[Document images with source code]
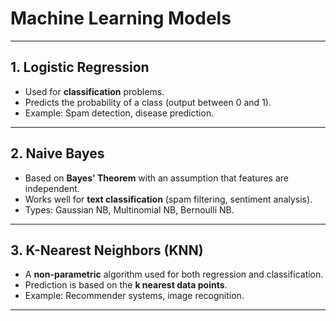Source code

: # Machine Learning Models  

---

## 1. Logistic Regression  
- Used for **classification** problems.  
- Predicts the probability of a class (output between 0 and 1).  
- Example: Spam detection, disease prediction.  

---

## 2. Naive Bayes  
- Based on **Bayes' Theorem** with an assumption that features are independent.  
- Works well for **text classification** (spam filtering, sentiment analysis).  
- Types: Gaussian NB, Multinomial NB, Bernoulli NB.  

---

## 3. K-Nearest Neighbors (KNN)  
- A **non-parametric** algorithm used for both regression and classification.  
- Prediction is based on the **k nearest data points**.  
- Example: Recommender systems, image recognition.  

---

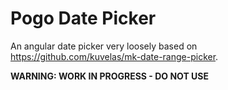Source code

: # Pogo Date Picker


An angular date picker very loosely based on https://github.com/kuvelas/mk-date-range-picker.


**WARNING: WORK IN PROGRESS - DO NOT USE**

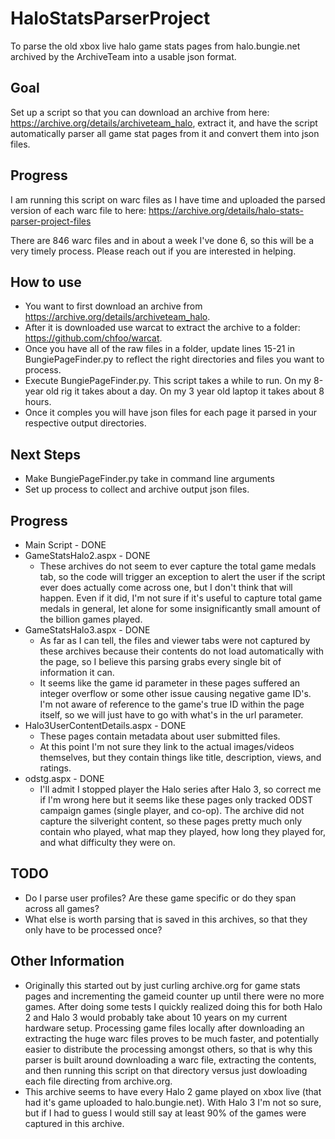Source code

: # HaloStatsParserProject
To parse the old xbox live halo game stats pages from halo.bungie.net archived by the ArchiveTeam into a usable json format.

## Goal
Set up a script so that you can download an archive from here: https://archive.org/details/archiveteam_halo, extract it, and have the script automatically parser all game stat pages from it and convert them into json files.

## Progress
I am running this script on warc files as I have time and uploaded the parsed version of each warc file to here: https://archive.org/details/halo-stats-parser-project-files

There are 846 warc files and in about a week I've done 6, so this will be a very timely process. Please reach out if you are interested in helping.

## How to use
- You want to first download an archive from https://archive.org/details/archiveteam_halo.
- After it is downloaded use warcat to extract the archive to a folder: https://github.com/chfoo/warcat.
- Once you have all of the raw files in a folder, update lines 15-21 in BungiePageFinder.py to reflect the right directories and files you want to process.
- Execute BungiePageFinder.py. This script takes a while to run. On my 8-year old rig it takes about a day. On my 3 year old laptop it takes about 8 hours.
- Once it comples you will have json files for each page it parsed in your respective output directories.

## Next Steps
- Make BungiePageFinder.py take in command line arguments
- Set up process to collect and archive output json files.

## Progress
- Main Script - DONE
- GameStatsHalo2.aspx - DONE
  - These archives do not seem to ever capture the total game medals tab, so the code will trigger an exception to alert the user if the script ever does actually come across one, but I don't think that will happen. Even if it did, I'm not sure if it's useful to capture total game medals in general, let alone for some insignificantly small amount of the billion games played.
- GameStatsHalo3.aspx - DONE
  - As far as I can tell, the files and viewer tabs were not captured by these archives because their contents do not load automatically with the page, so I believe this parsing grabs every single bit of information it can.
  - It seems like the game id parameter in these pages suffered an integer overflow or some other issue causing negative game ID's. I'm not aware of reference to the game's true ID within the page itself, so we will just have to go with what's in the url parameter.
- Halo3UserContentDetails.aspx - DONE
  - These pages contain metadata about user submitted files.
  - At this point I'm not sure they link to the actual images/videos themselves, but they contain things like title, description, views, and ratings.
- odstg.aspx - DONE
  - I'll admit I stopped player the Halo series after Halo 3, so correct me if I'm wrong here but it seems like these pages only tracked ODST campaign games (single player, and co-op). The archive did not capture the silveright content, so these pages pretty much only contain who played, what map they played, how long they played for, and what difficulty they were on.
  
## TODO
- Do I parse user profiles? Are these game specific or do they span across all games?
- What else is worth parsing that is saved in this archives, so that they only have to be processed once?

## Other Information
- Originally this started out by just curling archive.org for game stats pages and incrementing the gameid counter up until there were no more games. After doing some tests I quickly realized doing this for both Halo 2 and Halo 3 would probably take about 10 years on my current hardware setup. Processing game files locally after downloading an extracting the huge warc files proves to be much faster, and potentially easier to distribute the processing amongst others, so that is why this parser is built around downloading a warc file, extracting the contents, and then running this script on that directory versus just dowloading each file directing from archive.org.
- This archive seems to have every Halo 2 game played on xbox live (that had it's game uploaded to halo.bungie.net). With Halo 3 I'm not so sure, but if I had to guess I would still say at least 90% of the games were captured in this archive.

**EXERCISE DIRECTIONS:** Extract the part of the records that opens with the line containing "- Works well" and closes with the line containing "- GameStatsHalo2.aspx - DONE". Take only those lines, exactly, and no pictures.

**SOLUTION TO THIS EXERCISE:**
- Works well for **text classification** (spam filtering, sentiment analysis).  
- Types: Gaussian NB, Multinomial NB, Bernoulli NB.  

---

## 3. K-Nearest Neighbors (KNN)  
- A **non-parametric** algorithm used for both regression and classification.  
- Prediction is based on the **k nearest data points**.  
- Example: Recommender systems, image recognition.  

---

Source code

: # Pogo Date Picker


An angular date picker very loosely based on https://github.com/kuvelas/mk-date-range-picker.


**WARNING: WORK IN PROGRESS - DO NOT USE**

Source code

: # HaloStatsParserProject
To parse the old xbox live halo game stats pages from halo.bungie.net archived by the ArchiveTeam into a usable json format.

## Goal
Set up a script so that you can download an archive from here: https://archive.org/details/archiveteam_halo, extract it, and have the script automatically parser all game stat pages from it and convert them into json files.

## Progress
I am running this script on warc files as I have time and uploaded the parsed version of each warc file to here: https://archive.org/details/halo-stats-parser-project-files

There are 846 warc files and in about a week I've done 6, so this will be a very timely process. Please reach out if you are interested in helping.

## How to use
- You want to first download an archive from https://archive.org/details/archiveteam_halo.
- After it is downloaded use warcat to extract the archive to a folder: https://github.com/chfoo/warcat.
- Once you have all of the raw files in a folder, update lines 15-21 in BungiePageFinder.py to reflect the right directories and files you want to process.
- Execute BungiePageFinder.py. This script takes a while to run. On my 8-year old rig it takes about a day. On my 3 year old laptop it takes about 8 hours.
- Once it comples you will have json files for each page it parsed in your respective output directories.

## Next Steps
- Make BungiePageFinder.py take in command line arguments
- Set up process to collect and archive output json files.

## Progress
- Main Script - DONE
- GameStatsHalo2.aspx - DONE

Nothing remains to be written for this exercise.